The edge case I see is the following scenario:

  • heed checks - file doesn’t exist
  • another process creates a symlink with the same file name before heed opens the file
  • later, the app opens another env using a target file of the symlink created by a different process above.

But I have a hard time coming up with a real-world scenario where this edge-case flow makes sense.

What do you think?

Your solution is perfect for me. I implemented it in #158, but only the great lines. Can you review it and test it? Be careful. It is on the main branch, part of the v0.20.0 version. A lot of breaking changes are coming for the best.

@Kerollmops Thank you for the quick implementation. I've tried the PR branch with my test project - works great.
Also, updating to v0.20.0 was easier than I expected.

BTW, do you have any plans for #41 any time soon? I see it's not in the v0.20.0 milestone for now.

BTW, do you have any plans for #41 any time soon? I see it's not in the v0.20.0 milestone for now.

The amount of work to implement it in a correct and idiomatic way would be too much, but could you propose something on #41 and help me? I also see an issue with the Poly/Database::get method. Should it be changed to return an Iterator, and therefore, should we introduce a new type?

Hi @Kerollmops, I'm new to Rust (but have used LMDB in a few other languages), this doesn't seem right to me 🤔

I believe it's still possible to open the same file twice, once using the NoSubDir option and once without?
Looking at the filesystems created using the two options below:

subdir
└── example.mdb
    ├── data.mdb
    └── lock.mdb
nosubdir
├── example.mdb
└── example.mdb-lock

I could be wrong here, but isn't only the directory ./subdir/example.mdb/ considered by canonicalise and not the actual data path ./subdir/example.mdb/data.mdb? this path could be opened again in the same process using NoSubDir?

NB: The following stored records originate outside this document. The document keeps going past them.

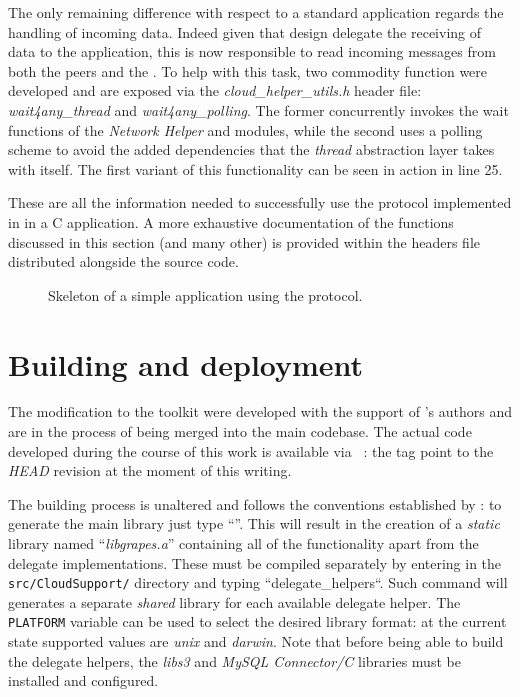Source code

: The only remaining difference with respect to a standard application
regards the handling of incoming
data. Indeed given that \grapes design delegate the receiving of data
to the application, this is now responsible to read incoming messages
from both the peers and the \cloud. To help with this task, two
commodity function were developed and are exposed via the
\textit{cloud\_helper\_utils.h} header file: \textit{wait4any\_thread} and
\textit{wait4any\_polling}. The former concurrently invokes the wait
functions of the \textit{Network Helper} and \cloudhelper modules,
while the second uses a polling scheme to avoid the added dependencies
that the \textit{thread} abstraction layer takes with itself. The
first variant of this functionality can be seen in action in line 25.

These are all the information needed to successfully use the
\cloudcast \peersampling protocol implemented in \grapes in a C
application. A more exhaustive documentation of the functions discussed
in this section (and many other) is provided within the headers file
distributed alongside the source code.

\begin{figure}[H]
  \centering
  
  \caption{Skeleton of a simple application using the \cloudcast
    \peersampling protocol.}
  \label{lst:grapes-example-app}
\end{figure}

\section{Building and deployment}
The modification to the toolkit were developed with the
support of \grapes's authors and are in the process of being merged
into the main codebase. The actual code developed during the course of
this work is available via \github~\cite{GRAPES-repo}: the tag
\thesistag point to the \emph{HEAD} revision at the moment of this
writing.

The building process is unaltered and follows the conventions
established by \grapes: to generate the main library just type ``\make''. This
will result in the creation of a \emph{static} library named
``\textit{libgrapes.a}'' containing all of the functionality apart
from the \cloudhelper delegate implementations. These must be compiled
separately by entering in the \texttt{src/CloudSupport/} directory and
typing ``\make delegate\_helpers``. Such command will generates a
separate \textit{shared} library for each available delegate
helper. The \texttt{PLATFORM} variable can be used to select the
desired library format: at the current state supported values are
\textit{unix} and \textit{darwin}.
Note that before being able to build the delegate helpers, the
\emph{libs3} and \emph{MySQL Connector/C} libraries must be
installed and configured.


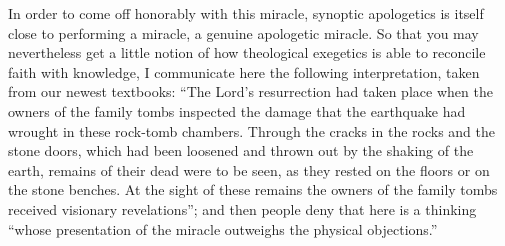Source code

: \documentclass[12pt]{book}
\begin{document}
In order to come off honorably with this miracle, synoptic apologetics is itself close to performing a miracle, a genuine apologetic miracle. So that you may nevertheless get a little notion of how theological exegetics is able to reconcile faith with knowledge, I communicate here the following interpretation, taken from our newest textbooks: ``The Lord's resurrection had taken place when the owners of the family tombs inspected the damage that the earthquake had wrought in these rock-tomb chambers. Through the cracks in the rocks and the stone doors, which had been loosened and thrown out by the shaking of the earth, remains of their dead were to be seen, as they rested on the floors or on the stone benches. At the sight of these remains the owners of the family tombs received visionary revelations''; and then people deny that here is a thinking ``whose presentation of the miracle outweighs the physical objections.''
\end{document}

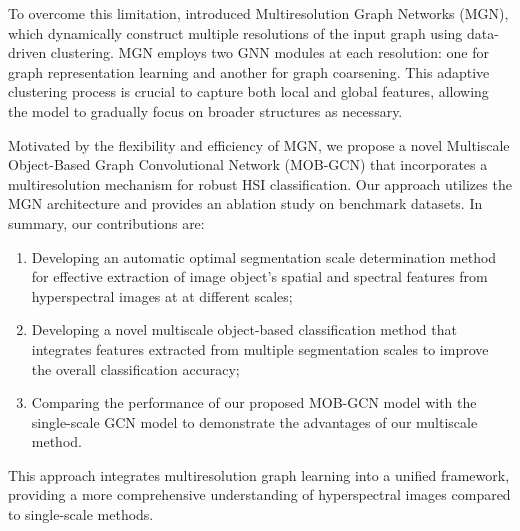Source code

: To overcome this limitation, \citet{Hy_2023} introduced Multiresolution Graph Networks (MGN), which dynamically construct multiple resolutions of the input graph using data-driven clustering. MGN employs two GNN modules at each resolution: one for graph representation learning and another for graph coarsening. This adaptive clustering process is crucial to capture both local and global features, allowing the model to gradually focus on broader structures as necessary.

Motivated by the flexibility and efficiency of MGN, we propose a novel Multiscale Object-Based Graph Convolutional Network (MOB-GCN) that incorporates a multiresolution mechanism for robust HSI classification. Our approach utilizes the MGN architecture and provides an ablation study on benchmark datasets. In summary, our contributions are:
\begin{enumerate} 
    \item Developing an automatic optimal segmentation scale determination method for effective extraction of image object's spatial and spectral features from hyperspectral images at at different scales;
    \item Developing a novel multiscale object-based classification method that integrates features extracted from multiple segmentation scales to improve the overall classification accuracy;
    \item Comparing the performance of our proposed MOB-GCN model with the single-scale GCN model to demonstrate the advantages of our multiscale method.
\end{enumerate}


This approach integrates multiresolution graph learning into a unified framework, providing a more comprehensive understanding of hyperspectral images compared to single-scale methods.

The merged patch seems to use a fallback method, running canonicalize_path twice, this seems to be unnecessary as the file path is known to be either example.mdb/data.mdb or example.mdb based on the flags, so only one check is necessary?

My suggestion would be to only ever canonicalize the actual data file and never a directory.

Hey @missinglink,

Thank you very much for this feedback. So what you recommend could be something like this: If the NoSubDir option is set, pop the file name, canonicalize the path and store it with the file name. If the NoSubDir option is missing, then do the same but consider data.mdb as the file name.

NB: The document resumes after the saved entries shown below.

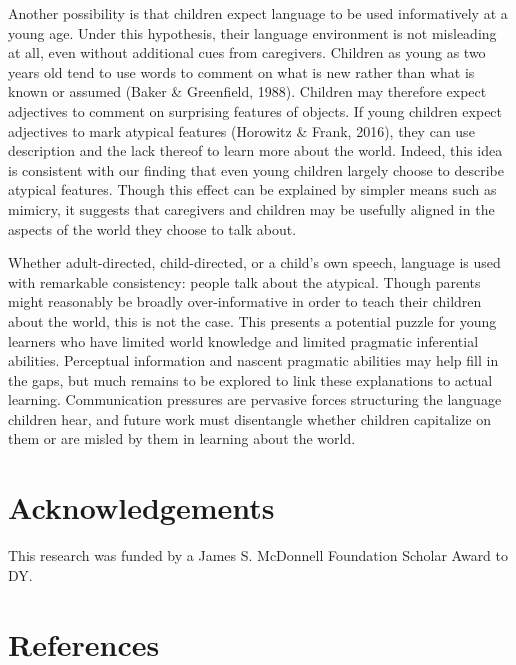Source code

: \documentclass[10pt, letterpaper]{article}
\begin{document}
Another possibility is that children expect language to be used
informatively at a young age. Under this hypothesis, their language
environment is not misleading at all, even without additional cues from
caregivers. Children as young as two years old tend to use words to
comment on what is new rather than what is known or assumed (Baker \&
Greenfield, 1988). Children may therefore expect adjectives to comment
on surprising features of objects. If young children expect adjectives
to mark atypical features (Horowitz \& Frank, 2016), they can use
description and the lack thereof to learn more about the world. Indeed,
this idea is consistent with our finding that even young children
largely choose to describe atypical features. Though this effect can be
explained by simpler means such as mimicry, it suggests that caregivers
and children may be usefully aligned in the aspects of the world they
choose to talk about.

Whether adult-directed, child-directed, or a child's own speech,
language is used with remarkable consistency: people talk about the
atypical. Though parents might reasonably be broadly over-informative in
order to teach their children about the world, this is not the case.
This presents a potential puzzle for young learners who have limited
world knowledge and limited pragmatic inferential abilities. Perceptual
information and nascent pragmatic abilities may help fill in the gaps,
but much remains to be explored to link these explanations to actual
learning. Communication pressures are pervasive forces structuring the
language children hear, and future work must disentangle whether
children capitalize on them or are misled by them in learning about the
world.

\vspace{1em} 

\hypertarget{acknowledgements}{%
\section{Acknowledgements}\label{acknowledgements}}

This research was funded by a James S. McDonnell Foundation Scholar
Award to DY.

\hypertarget{references}{%
\section{References}\label{references}}
\end{document}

This way, we will only canonicalize the path once and always store the environment under the data file itself. We can only open the same environment once with different options.

What do you think about this?

That sounds reasonable, I'm just unclear about the naming convention 'data.mdb'.

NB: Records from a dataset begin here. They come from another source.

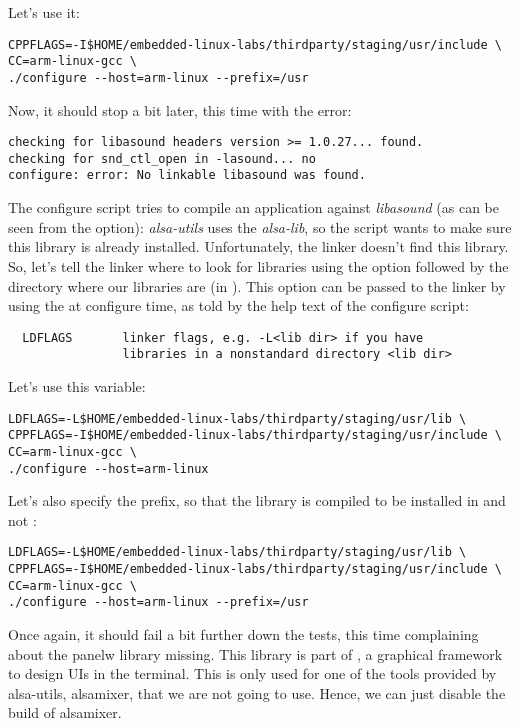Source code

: Let's use it:

\begin{verbatim}
CPPFLAGS=-I$HOME/embedded-linux-labs/thirdparty/staging/usr/include \
CC=arm-linux-gcc \
./configure --host=arm-linux --prefix=/usr
\end{verbatim}

Now, it should stop a bit later, this time with the error:
\begin{verbatim}
checking for libasound headers version >= 1.0.27... found.
checking for snd_ctl_open in -lasound... no
configure: error: No linkable libasound was found.
\end{verbatim}

The configure script tries to compile an application against {\em
  libasound} (as can be seen from the  option): {\em
  alsa-utils} uses the {\em alsa-lib}, so the \code{configure} script
wants to make sure this library is already installed. Unfortunately,
the \code{ld} linker doesn't find this library. So, let's tell the
linker where to look for libraries using the  option followed
by the directory where our libraries are (in
\code{staging/usr/lib}). This \code{-L} option can be passed to the
linker by using the \code{LDFLAGS} at configure time, as told by the
help text of the configure script:

\begin{verbatim}
  LDFLAGS       linker flags, e.g. -L<lib dir> if you have
                libraries in a nonstandard directory <lib dir>
\end{verbatim}

Let's use this  variable:

\begin{verbatim}
LDFLAGS=-L$HOME/embedded-linux-labs/thirdparty/staging/usr/lib \
CPPFLAGS=-I$HOME/embedded-linux-labs/thirdparty/staging/usr/include \
CC=arm-linux-gcc \
./configure --host=arm-linux
\end{verbatim}

Let's also specify the prefix, so that the library is compiled to be
installed in  and not :

\begin{verbatim}
LDFLAGS=-L$HOME/embedded-linux-labs/thirdparty/staging/usr/lib \
CPPFLAGS=-I$HOME/embedded-linux-labs/thirdparty/staging/usr/include \
CC=arm-linux-gcc \
./configure --host=arm-linux --prefix=/usr
\end{verbatim}

Once again, it should fail a bit further down the tests, this time
complaining about the panelw library missing. This library is part of
\code{ncurses}, a graphical framework to design UIs in the
terminal. This is only used for one of the tools provided by
alsa-utils, alsamixer, that we are not going to use. Hence, we can
just disable the build of alsamixer.

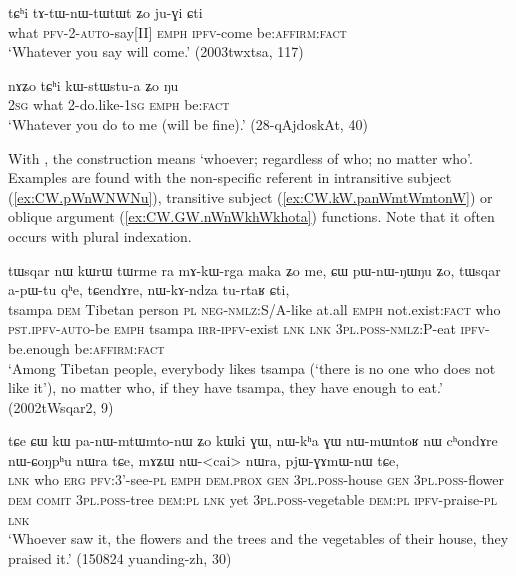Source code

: \begin{exe}
\ex \label{ex:tChi.tAtWnWtWtWt}
\gll tɕʰi tɤ-tɯ-nɯ-tɯ\redp{}tɯt ʑo ju-ɣi ɕti \\
what \textsc{pfv}-2-\textsc{auto}-say[II] \textsc{emph} \textsc{ipfv}-come be:\textsc{affirm:fact} \\
\glt  `Whatever you say will come.' (2003twxtsa, 117)
\end{exe}  

\begin{exe}
\ex \label{ex:tChi.kWstWstua}
\gll nɤʑo tɕʰi kɯ-stɯ\redp{}stu-a ʑo ŋu \\
\textsc{2sg} what 2-do.like-\textsc{1sg} \textsc{emph} be:\textsc{fact} \\
\glt `Whatever you do to me (will be fine).' (28-qAjdoskAt, 40)
\end{exe}


With , the construction means `whoever; regardless of who; no matter who'. Examples are found with the non-specific referent in intransitive subject (\ref{ex:CW.pWnWNWNu}), transitive subject (\ref{ex:CW.kW.panWmtWmtonW}) or oblique argument (\ref{ex:CW.GW.nWnWkhWkhota}) functions. Note that it often occurs with plural indexation.

\begin{exe}
\ex \label{ex:CW.pWnWNWNu}
\gll tɯsqar nɯ kɯrɯ tɯrme ra mɤ-kɯ-rga maka ʑo me, ɕɯ pɯ-nɯ-ŋɯ\redp{}ŋu ʑo, tɯsqar a-pɯ-tu qʰe, tɕendɤre, nɯ-kɤ-ndza tu-rtaʁ ɕti, \\
tsampa \textsc{dem} Tibetan person \textsc{pl} \textsc{neg}-\textsc{nmlz}:S/A-like at.all \textsc{emph} not.exist:\textsc{fact} who  \textsc{pst.ipfv-auto}-be \textsc{emph} tsampa \textsc{irr}-\textsc{ipfv}-exist \textsc{lnk} \textsc{lnk} \textsc{3pl.poss}-\textsc{nmlz}:P-eat \textsc{ipfv}-be.enough be:\textsc{affirm}:\textsc{fact} \\
\glt `Among Tibetan people, everybody likes tsampa (`there is no one who does not like it'), no matter who, if they have tsampa, they have enough to eat.' (2002tWsqar2, 9)
\end{exe}

\begin{exe}
\ex \label{ex:CW.kW.panWmtWmtonW}
\gll tɕe ɕɯ kɯ pa-nɯ-mtɯ\redp{}mto-nɯ ʑo kɯki ɣɯ, nɯ-kʰa ɣɯ nɯ-mɯntoʁ nɯ cʰondɤre nɯ-ɕoŋpʰu nɯra tɕe, mɤʑɯ nɯ-<cai> nɯra, pjɯ-ɣɤmɯ-nɯ tɕe, \\
\textsc{lnk} who \textsc{erg} \textsc{pfv}:3'-see-\textsc{pl} \textsc{emph} \textsc{dem.prox} \textsc{gen} \textsc{3pl.poss}-house \textsc{gen} \textsc{3pl.poss}-flower \textsc{dem} \textsc{comit} \textsc{3pl.poss}-tree \textsc{dem:pl} \textsc{lnk} yet \textsc{3pl.poss}-vegetable \textsc{dem:pl} \textsc{ipfv}-praise-\textsc{pl} \textsc{lnk} \\
\glt `Whoever saw it, the flowers and the trees and the vegetables of their house, they praised it.' (150824 yuanding-zh, 30)
\end{exe}

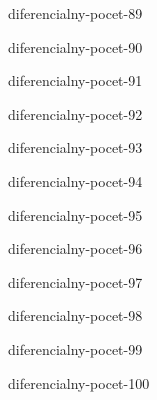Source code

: \begin{defproblem}{diferencialny-pocet-89}

\end{defproblem}

\begin{defproblem}{diferencialny-pocet-90}

\end{defproblem}

\begin{defproblem}{diferencialny-pocet-91}

\end{defproblem}

\begin{defproblem}{diferencialny-pocet-92}

\end{defproblem}

\begin{defproblem}{diferencialny-pocet-93}

\end{defproblem}

\begin{defproblem}{diferencialny-pocet-94}

\end{defproblem}

\begin{defproblem}{diferencialny-pocet-95}

\end{defproblem}

\begin{defproblem}{diferencialny-pocet-96}

\end{defproblem}

\begin{defproblem}{diferencialny-pocet-97}

\end{defproblem}

\begin{defproblem}{diferencialny-pocet-98}

\end{defproblem}

\begin{defproblem}{diferencialny-pocet-99}

\end{defproblem}

\begin{defproblem}{diferencialny-pocet-100}

\end{defproblem}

I wonder where this is defined and whether the extension is influenced by the user path 🤔

I can have a look through the C source tomorrow and post links.

That sounds reasonable, I'm just unclear about the naming convention 'data.mdb'.
I wonder where this is defined and whether the extension is influenced by the user path 🤔

It looks like the names are static and will always be the same when the NoSubDir option is not specified.

Yeah nice, FWIW checking the paths isn't ever going to be perfect, what you'd really need to do is check that the two paths refer to the same device and inode as per https://github.com/BurntSushi/same-file

It's a convoluted example I admit, but you can open a database as A.db move it in the terminal using mv to B.db and then open it again at the path B.db, which is something the inode comparison would pick up.

This is one of those things that's actually way trickier than it initially seems.